The news isn’t all bad. Some changes will benefit members, such as the simplified elite status earning system and the new short-haul redemption level, but others, particularly earning rates on economy flights, will sting a bit.

Mileage Earning

The biggest change is that passengers will now earn miles based on how much a ticket costs, instead of the distance flown. Under the new system, which is similar to Delta and United, non-elite AAdvantage members will earn five miles for every dollar they spend, while Gold members get seven miles, Platinum members get eight and Executive Platinum members get 11.

For those flying economy, particularly on long-haul international flights, these changes will probably not be in your favor. But if you’re booking business or first tickets, which cost more money, you’re likely to earn more than you would under the current system.
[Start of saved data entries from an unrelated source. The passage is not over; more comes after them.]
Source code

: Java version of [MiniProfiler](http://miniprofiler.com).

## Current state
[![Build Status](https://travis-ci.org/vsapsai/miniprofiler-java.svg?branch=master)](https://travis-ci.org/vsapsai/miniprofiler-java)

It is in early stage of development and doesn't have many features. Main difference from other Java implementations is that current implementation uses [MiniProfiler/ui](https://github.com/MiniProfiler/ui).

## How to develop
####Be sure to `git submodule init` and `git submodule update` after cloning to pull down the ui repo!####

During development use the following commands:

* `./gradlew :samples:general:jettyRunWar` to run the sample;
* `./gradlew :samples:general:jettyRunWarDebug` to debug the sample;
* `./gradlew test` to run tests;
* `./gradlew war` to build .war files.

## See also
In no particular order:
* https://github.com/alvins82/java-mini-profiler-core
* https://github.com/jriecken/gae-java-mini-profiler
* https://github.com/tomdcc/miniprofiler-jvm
American Airlines AAdvantage program is changing in 2016
American Airlines AAdvantage program is changing in 2016

What about flights on partner airlines? Although the airline promises to release more details later, it said that miles earned on those flights will be based on a combination of the the fare booked and the flight distance.

Redemption Rates

American is also adjusting some redemption levels. Routes to Europe will require more miles, while those to Mexico, the Caribbean and Central America will cost less. In general, economy rates won’t change much, but business and especially first class awards on long-haul flights will increase.

One welcome change is that short-haul flights under 500 miles in the U.S. and Canada will be only 7,500 miles each way.

Elite Status

AAdvantage is rolling out a new simplified way to earn elite status. It’s doing away with points, opting instead for just miles and segments flown. This means you’ll earn your way to elite status on all flights, regardless of the cost or the length. That’s great news.

Below is a chart that compares the number of Elite Qualification Miles (EQMs) you’ll earn by fare class for the big three: American, Delta and United. As you can see, American will offer more EQMs than its competitors for business and first class tickets.

Upgrades for Gold and Platinum members will also change, with the number of EQMs needed increasing from 10,000 to 12,500. Once members reach that mark, they’ll receive the same award of four 500-mile upgrade certificates.

Executive Platinum members will get only four upgrades, instead of the current eight. But they will earn two more after flying 150,000 qualifying miles, and another two after 200,000 miles.